DIRECTIONS: An exact copy of every record is needed, with the pictures left out.

INPUT DATA:
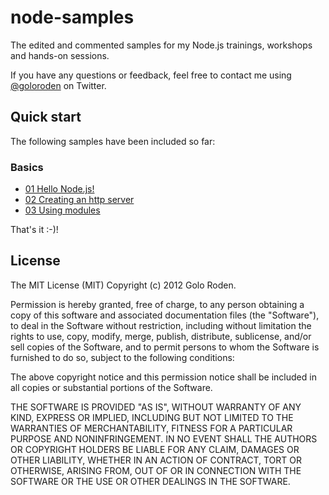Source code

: # node-samples

The edited and commented samples for my Node.js trainings, workshops and hands-on sessions.

If you have any questions or feedback, feel free to contact me using [@goloroden](https://twitter.com/goloroden) on Twitter.

## Quick start

The following samples have been included so far:

### Basics

- [01 Hello Node.js!](https://github.com/goloroden/node-samples/tree/master/basics/01%20hello-nodejs)
- [02 Creating an http server](https://github.com/goloroden/node-samples/tree/master/basics/02%20creating-an-http-server)
- [03 Using modules](https://github.com/goloroden/node-samples/tree/master/basics/03%20using-modules)

That's it :-)!

## License

The MIT License (MIT)
Copyright (c) 2012 Golo Roden.
 
Permission is hereby granted, free of charge, to any person obtaining a copy of this software and associated documentation files (the "Software"), to deal in the Software without restriction, including without limitation the rights to use, copy, modify, merge, publish, distribute, sublicense, and/or sell copies of the Software, and to permit persons to whom the Software is furnished to do so, subject to the following conditions:
 
The above copyright notice and this permission notice shall be included in all copies or substantial portions of the Software.
 
THE SOFTWARE IS PROVIDED "AS IS", WITHOUT WARRANTY OF ANY KIND, EXPRESS OR IMPLIED, INCLUDING BUT NOT LIMITED TO THE WARRANTIES OF MERCHANTABILITY, FITNESS FOR A PARTICULAR PURPOSE AND NONINFRINGEMENT. IN NO EVENT SHALL THE AUTHORS OR COPYRIGHT HOLDERS BE LIABLE FOR ANY CLAIM, DAMAGES OR OTHER LIABILITY, WHETHER IN AN ACTION OF CONTRACT, TORT OR OTHERWISE, ARISING FROM, OUT OF OR IN CONNECTION WITH THE SOFTWARE OR THE USE OR OTHER DEALINGS IN THE SOFTWARE.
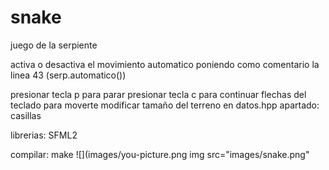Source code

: # snake

juego de la serpiente

activa o desactiva el movimiento automatico poniendo como comentario la linea 43 (serp.automatico())

presionar tecla p para parar
presionar tecla c para continuar
flechas del teclado para moverte
modificar tamaño del terreno en datos.hpp apartado: casillas

librerias:
  SFML2
  
compilar:
  make
![](images/you-picture.png
img src="images/snake.png"
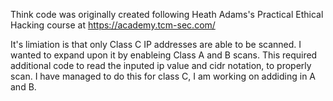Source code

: Think code was originally created following Heath Adams's Practical Ethical Hacking course at https://academy.tcm-sec.com/

It's limiation is that only Class C IP addresses are able to be scanned.
I wanted to expand upon it by enableing Class A and B scans.
This required additional code to read the inputed ip value and cidr notation, to properly scan.
I have managed to do this for class C, I am working on addiding in A and B.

REPLY:
Source code

: # node-samples

The edited and commented samples for my Node.js trainings, workshops and hands-on sessions.

If you have any questions or feedback, feel free to contact me using [@goloroden](https://twitter.com/goloroden) on Twitter.

## Quick start

The following samples have been included so far:

### Basics

- [01 Hello Node.js!](https://github.com/goloroden/node-samples/tree/master/basics/01%20hello-nodejs)
- [02 Creating an http server](https://github.com/goloroden/node-samples/tree/master/basics/02%20creating-an-http-server)
- [03 Using modules](https://github.com/goloroden/node-samples/tree/master/basics/03%20using-modules)

That's it :-)!

## License

The MIT License (MIT)
Copyright (c) 2012 Golo Roden.
 
Permission is hereby granted, free of charge, to any person obtaining a copy of this software and associated documentation files (the "Software"), to deal in the Software without restriction, including without limitation the rights to use, copy, modify, merge, publish, distribute, sublicense, and/or sell copies of the Software, and to permit persons to whom the Software is furnished to do so, subject to the following conditions:
 
The above copyright notice and this permission notice shall be included in all copies or substantial portions of the Software.
 
THE SOFTWARE IS PROVIDED "AS IS", WITHOUT WARRANTY OF ANY KIND, EXPRESS OR IMPLIED, INCLUDING BUT NOT LIMITED TO THE WARRANTIES OF MERCHANTABILITY, FITNESS FOR A PARTICULAR PURPOSE AND NONINFRINGEMENT. IN NO EVENT SHALL THE AUTHORS OR COPYRIGHT HOLDERS BE LIABLE FOR ANY CLAIM, DAMAGES OR OTHER LIABILITY, WHETHER IN AN ACTION OF CONTRACT, TORT OR OTHERWISE, ARISING FROM, OUT OF OR IN CONNECTION WITH THE SOFTWARE OR THE USE OR OTHER DEALINGS IN THE SOFTWARE.
Source code

: # snake

juego de la serpiente

activa o desactiva el movimiento automatico poniendo como comentario la linea 43 (serp.automatico())

presionar tecla p para parar
presionar tecla c para continuar
flechas del teclado para moverte
modificar tamaño del terreno en datos.hpp apartado: casillas

librerias:
  SFML2
  
compilar:
  make
![](images/you-picture.png
img src="images/snake.png"
Source code

: Think code was originally created following Heath Adams's Practical Ethical Hacking course at https://academy.tcm-sec.com/

It's limiation is that only Class C IP addresses are able to be scanned.
I wanted to expand upon it by enableing Class A and B scans.
This required additional code to read the inputed ip value and cidr notation, to properly scan.
I have managed to do this for class C, I am working on addiding in A and B.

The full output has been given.